Closed PreHCM-diba closed 8 months ago
hi @gvenzl, first of all thanks for the great work!
i am also struggling with this: i want to utilize gvenzl/oracle-free:23.3-slim-faststart
in testcontainers
with a baseline schema/data from a WE8ISO8859P9 DB which has varchar2(50) columns storing chars like Ş, Ü, İ with length of 48 (with help of these 2-byte chars, total byte length for the column is around 51/52 on some rows in AL32UTF8).
i tried to alter length semantics but could not find a way to change it on DB level (i managed to set it on instance or session but my insert statements are still failing with "...too small..." issue).
i understand the value of AL32UTF8 but i can't change the prod DB ¯\(ツ)/¯, being able to adjust the test setup in-line with prod would be great.
and to be clear: i am not expert on oracle, i assumed my problem is related with this but i could probably got it all wrong. so, would love to hear your feedback on it.
Hi @PreHCM-diba, hi @akurone,
Thanks to the both of you for using these images!
@PreHCM-diba,
The NLS_LANG
environment variable is only defaulted to .AL32UTF8
. This can always be overwritten via the -e
option when running the container:
[gvenzl@localhost ~]$ podman run -d --name test \
> -e ORACLE_PASSWORD=LetsTest1 \
> -e NLS_LANG=.WE8ISO8859P1 \
> gvenzl/oracle-free:slim-faststart
[gvenzl@localhost ~]$ podman exec -ti test bash
bash-4.4$ echo $NLS_LANG
.WE8ISO8859P1
@akurone,
The database character set, unfortunately, is a different beast. It can only be defined during database creation and not easily changed afterward. Hence, the only logical path was to pick the since 11gR2 (2007) recommended default of AL32UTF8 that will be able to store any character in today's existence.
The only viable path here would be to build your own, customized docker image, or provide the image with a volume that contains such a customized Oracle Free database.
Fortunately, I think, there is another possibility for you here that hopefully does the trick.

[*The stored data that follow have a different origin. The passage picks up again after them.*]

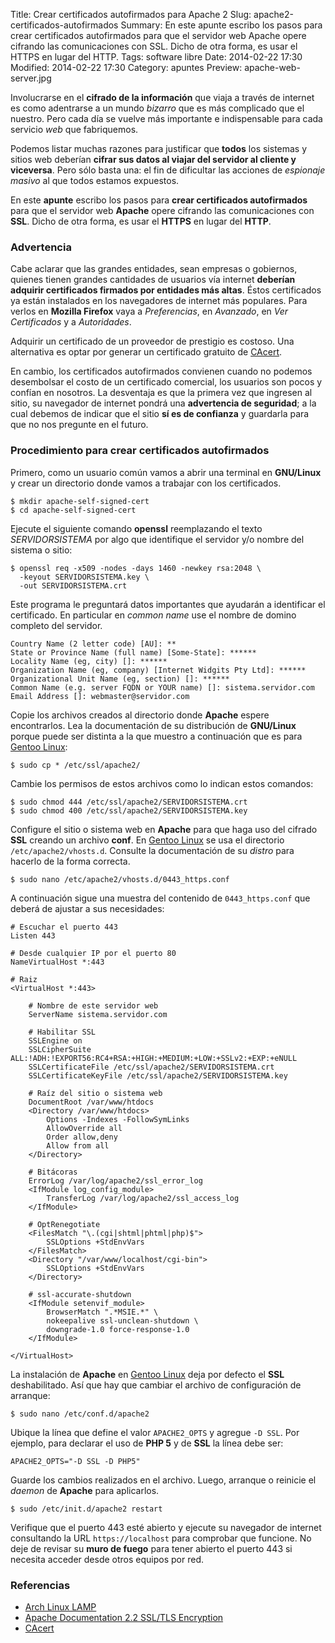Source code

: Title: Crear certificados autofirmados para Apache 2
Slug: apache2-certificados-autofirmados
Summary: En este apunte escribo los pasos para crear certificados autofirmados para que el servidor web Apache opere cifrando las comunicaciones con SSL. Dicho de otra forma, es usar el HTTPS en lugar del HTTP.
Tags: software libre
Date: 2014-02-22 17:30
Modified: 2014-02-22 17:30
Category: apuntes
Preview: apache-web-server.jpg


Involucrarse en el **cifrado de la información** que viaja a través de internet es como adentrarse a un mundo _bizarro_ que es más complicado que el nuestro. Pero cada día se vuelve más importante e indispensable para cada servicio _web_ que fabriquemos.

Podemos listar muchas razones para justificar que **todos** los sistemas y sitios web deberían **cifrar sus datos al viajar del servidor al cliente y viceversa**. Pero sólo basta una: el fin de dificultar las acciones de _espionaje masivo_ al que todos estamos expuestos.

En este **apunte** escribo los pasos para **crear certificados autofirmados** para que el servidor web **Apache** opere cifrando las comunicaciones con **SSL**. Dicho de otra forma, es usar el **HTTPS** en lugar del **HTTP**.

### Advertencia

Cabe aclarar que las grandes entidades, sean empresas o gobiernos, quienes tienen grandes cantidades de usuarios vía internet **deberían adquirir certificados firmados por entidades más altas**. Éstos certificados ya están instalados en los navegadores de internet más populares. Para verlos en **Mozilla Firefox** vaya a _Preferencias_, en _Avanzado_, en _Ver Certificados_ y a _Autoridades_.

Adquirir un certificado de un proveedor de prestigio es costoso. Una alternativa es optar por generar un certificado gratuito de [CAcert](http://www.cacert.org/).

En cambio, los certificados autofirmados convienen cuando no podemos desembolsar el costo de un certificado comercial, los usuarios son pocos y confían en nosotros. La desventaja es que la primera vez que ingresen al sitio, su navegador de internet pondrá una **advertencia de seguridad**; a la cual debemos de indicar que el sitio **sí es de confianza** y guardarla para que no nos pregunte en el futuro.

### Procedimiento para crear certificados autofirmados

Primero, como un usuario común vamos a abrir una terminal en **GNU/Linux** y crear un directorio donde vamos a trabajar con los certificados.

    $ mkdir apache-self-signed-cert
    $ cd apache-self-signed-cert

Ejecute el siguiente comando **openssl** reemplazando el texto _SERVIDORSISTEMA_ por algo que identifique el servidor y/o nombre del sistema o sitio:

    $ openssl req -x509 -nodes -days 1460 -newkey rsa:2048 \
      -keyout SERVIDORSISTEMA.key \
      -out SERVIDORSISTEMA.crt

Este programa le preguntará datos importantes que ayudarán a identificar el certificado. En particular en _common name_ use el nombre de domino completo del servidor.

    Country Name (2 letter code) [AU]: **
    State or Province Name (full name) [Some-State]: ******
    Locality Name (eg, city) []: ******
    Organization Name (eg, company) [Internet Widgits Pty Ltd]: ******
    Organizational Unit Name (eg, section) []: ******
    Common Name (e.g. server FQDN or YOUR name) []: sistema.servidor.com
    Email Address []: webmaster@servidor.com

Copie los archivos creados al directorio donde **Apache** espere encontrarlos. Lea la documentación de su distribución de **GNU/Linux** porque puede ser distinta a la que muestro a continuación que es para [Gentoo Linux](http://gentoo.org/):

    $ sudo cp * /etc/ssl/apache2/

Cambie los permisos de estos archivos como lo indican estos comandos:

    $ sudo chmod 444 /etc/ssl/apache2/SERVIDORSISTEMA.crt
    $ sudo chmod 400 /etc/ssl/apache2/SERVIDORSISTEMA.key

Configure el sitio o sistema web en **Apache** para que haga uso del cifrado **SSL** creando un archivo **conf**. En [Gentoo Linux](http://gentoo.org/) se usa el directorio `/etc/apache2/vhosts.d`. Consulte la documentación de su _distro_ para hacerlo de la forma correcta.

    $ sudo nano /etc/apache2/vhosts.d/0443_https.conf

A continuación sigue una muestra del contenido de `0443_https.conf` que deberá de ajustar a sus necesidades:

    # Escuchar el puerto 443
    Listen 443

    # Desde cualquier IP por el puerto 80
    NameVirtualHost *:443

    # Raiz
    <VirtualHost *:443>

        # Nombre de este servidor web
        ServerName sistema.servidor.com

        # Habilitar SSL
        SSLEngine on
        SSLCipherSuite ALL:!ADH:!EXPORT56:RC4+RSA:+HIGH:+MEDIUM:+LOW:+SSLv2:+EXP:+eNULL
        SSLCertificateFile /etc/ssl/apache2/SERVIDORSISTEMA.crt
        SSLCertificateKeyFile /etc/ssl/apache2/SERVIDORSISTEMA.key

        # Raíz del sitio o sistema web
        DocumentRoot /var/www/htdocs
        <Directory /var/www/htdocs>
            Options -Indexes -FollowSymLinks
            AllowOverride all
            Order allow,deny
            Allow from all
        </Directory>

        # Bitácoras
        ErrorLog /var/log/apache2/ssl_error_log
        <IfModule log_config_module>
            TransferLog /var/log/apache2/ssl_access_log
        </IfModule>

        # OptRenegotiate
        <FilesMatch "\.(cgi|shtml|phtml|php)$">
            SSLOptions +StdEnvVars
        </FilesMatch>
        <Directory "/var/www/localhost/cgi-bin">
            SSLOptions +StdEnvVars
        </Directory>

        # ssl-accurate-shutdown
        <IfModule setenvif_module>
            BrowserMatch ".*MSIE.*" \
            nokeepalive ssl-unclean-shutdown \
            downgrade-1.0 force-response-1.0
        </IfModule>

    </VirtualHost>

La instalación de **Apache** en [Gentoo Linux](http://gentoo.org/) deja por defecto el **SSL** deshabilitado. Así que hay que cambiar el archivo de configuración de arranque:

    $ sudo nano /etc/conf.d/apache2

Ubique la línea que define el valor `APACHE2_OPTS` y agregue `-D SSL`. Por ejemplo, para declarar el uso de **PHP 5** y de **SSL** la línea debe ser:

    APACHE2_OPTS="-D SSL -D PHP5"

Guarde los cambios realizados en el archivo. Luego, arranque o reinicie el _daemon_ de **Apache** para aplicarlos.

    $ sudo /etc/init.d/apache2 restart

Verifique que el puerto 443 esté abierto y ejecute su navegador de internet consultando la URL `https://localhost` para comprobar que funcione. No deje de revisar su **muro de fuego** para tener abierto el puerto 443 si necesita acceder desde otros equipos por red.

### Referencias

* [Arch Linux LAMP](https://wiki.archlinux.org/index.php/LAMP)
* [Apache Documentation 2.2 SSL/TLS Encryption](http://httpd.apache.org/docs/2.2/ssl/)
* [CAcert](https://www.cacert.org/)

Oracle Database allows to specify the character length semantics to be either in bytes (default) or characters.
The default can be controlleded via the NLS_LENGTH_SEMANTICS parameter.
If you were to set this parameter to the value CHAR
, the table containing the varchar2(50) column will have enough space to store 50 UTF-8 characters, instead of 50 bytes. Logically, nothing should change for your app, functions like LENGTH()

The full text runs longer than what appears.